HomeFebruary 2021Orange County’s Jewish History- Mother Housewife Teacher Spy

Orange County’s Jewish History- Mother Housewife Teacher Spy

Marion Miller Neuberger (née Freed), born in 1920 in NYC and raised in Florida, had a typical mid 20th century Jewish upbringing. An only child, she was doted on by her parents, Harry and Ida, attended college, became a teacher, married and had kids. “I was what I considered a typical housewife with two little children,” she said in a 1982 interview in what was then Leisure World (now Laguna Woods).
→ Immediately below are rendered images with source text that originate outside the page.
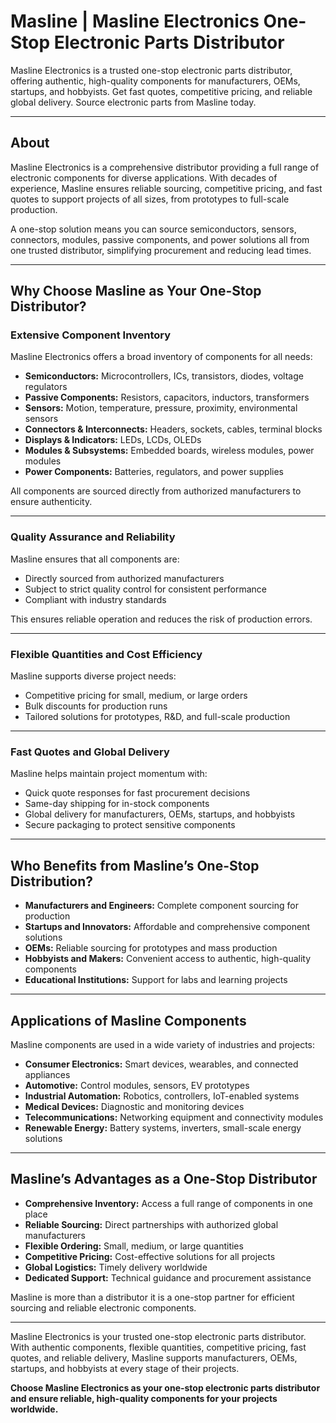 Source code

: # Masline | Masline Electronics One-Stop Electronic Parts Distributor

Masline Electronics is a trusted one-stop electronic parts distributor, offering authentic, high-quality components for manufacturers, OEMs, startups, and hobbyists. Get fast quotes, competitive pricing, and reliable global delivery. Source electronic parts from Masline today.

---

## About

Masline Electronics is a comprehensive distributor providing a full range of electronic components for diverse applications. With decades of experience, Masline ensures reliable sourcing, competitive pricing, and fast quotes to support projects of all sizes, from prototypes to full-scale production.

A one-stop solution means you can source semiconductors, sensors, connectors, modules, passive components, and power solutions all from one trusted distributor, simplifying procurement and reducing lead times.

---

## Why Choose Masline as Your One-Stop Distributor?

### Extensive Component Inventory

Masline Electronics offers a broad inventory of components for all needs:

- **Semiconductors:** Microcontrollers, ICs, transistors, diodes, voltage regulators  
- **Passive Components:** Resistors, capacitors, inductors, transformers  
- **Sensors:** Motion, temperature, pressure, proximity, environmental sensors  
- **Connectors & Interconnects:** Headers, sockets, cables, terminal blocks  
- **Displays & Indicators:** LEDs, LCDs, OLEDs  
- **Modules & Subsystems:** Embedded boards, wireless modules, power modules  
- **Power Components:** Batteries, regulators, and power supplies  

All components are sourced directly from authorized manufacturers to ensure authenticity.

---

### Quality Assurance and Reliability

Masline ensures that all components are:

- Directly sourced from authorized manufacturers  
- Subject to strict quality control for consistent performance  
- Compliant with industry standards  

This ensures reliable operation and reduces the risk of production errors.

---

### Flexible Quantities and Cost Efficiency

Masline supports diverse project needs:

- Competitive pricing for small, medium, or large orders  
- Bulk discounts for production runs  
- Tailored solutions for prototypes, R&D, and full-scale production  

---

### Fast Quotes and Global Delivery

Masline helps maintain project momentum with:

- Quick quote responses for fast procurement decisions  
- Same-day shipping for in-stock components  
- Global delivery for manufacturers, OEMs, startups, and hobbyists  
- Secure packaging to protect sensitive components  

---

## Who Benefits from Masline’s One-Stop Distribution?

- **Manufacturers and Engineers:** Complete component sourcing for production  
- **Startups and Innovators:** Affordable and comprehensive component solutions  
- **OEMs:** Reliable sourcing for prototypes and mass production  
- **Hobbyists and Makers:** Convenient access to authentic, high-quality components  
- **Educational Institutions:** Support for labs and learning projects  

---

## Applications of Masline Components

Masline components are used in a wide variety of industries and projects:

- **Consumer Electronics:** Smart devices, wearables, and connected appliances  
- **Automotive:** Control modules, sensors, EV prototypes  
- **Industrial Automation:** Robotics, controllers, IoT-enabled systems  
- **Medical Devices:** Diagnostic and monitoring devices  
- **Telecommunications:** Networking equipment and connectivity modules  
- **Renewable Energy:** Battery systems, inverters, small-scale energy solutions  

---

## Masline’s Advantages as a One-Stop Distributor

- **Comprehensive Inventory:** Access a full range of components in one place  
- **Reliable Sourcing:** Direct partnerships with authorized global manufacturers  
- **Flexible Ordering:** Small, medium, or large quantities  
- **Competitive Pricing:** Cost-effective solutions for all projects  
- **Global Logistics:** Timely delivery worldwide  
- **Dedicated Support:** Technical guidance and procurement assistance  

Masline is more than a distributor it is a one-stop partner for efficient sourcing and reliable electronic components.

---

Masline Electronics is your trusted one-stop electronic parts distributor. With authentic components, flexible quantities, competitive pricing, fast quotes, and reliable delivery, Masline supports manufacturers, OEMs, startups, and hobbyists at every stage of their projects.  

**Choose Masline Electronics as your one-stop electronic parts distributor and ensure reliable, high-quality components for your projects worldwide.**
But all that changed in 1950, when she received an invitation to attend a meeting of the “Los Angeles Committee for the Protection of Foreign Born.” Her husband Paul, who had done some counterintelligence work for the United States during WWII, was fairly certain the organization was a communist front. The couple contacted the FBI, who agreed with Paul’s assessment and asked if Marion would go to the meeting and report back to them. She agreed, assuming it was “one and done.” But they asked her to keep attending, which she did, for close to five years. She worked in the organization’s office, where she would smuggle out letters and other items, go to a phone booth, give them to an FBI agent to be photocopied, and then return them. “It was just like in the movies,” she laughed. But after she and Paul were asked to join the Communist Party and accepted, things became more serious. The tension eventually caught up with Marion and she took a leave of absence, after which, while five months pregnant with her third child, she testified in D.C. One issue that was difficult for Marion was how many Jews were involved in the American Communist movement. When testifying again in 1959, she was specifically asked if she and Paul were “members of the Jewish faith,” to which she replied yes. House Committee member D. L. Jackson (R-CA) then went on to state, “This is a delicate area, and I know I shall be accused … of bringing racism into this hearing, but I think that the selfless service rendered by the Millers has strengthened the [reputation] of millions of loyal American Jews.” Asked years later if she would do it again, she replied “I feel I did what was right at the time. Under the exact circumstances, I suppose I would.”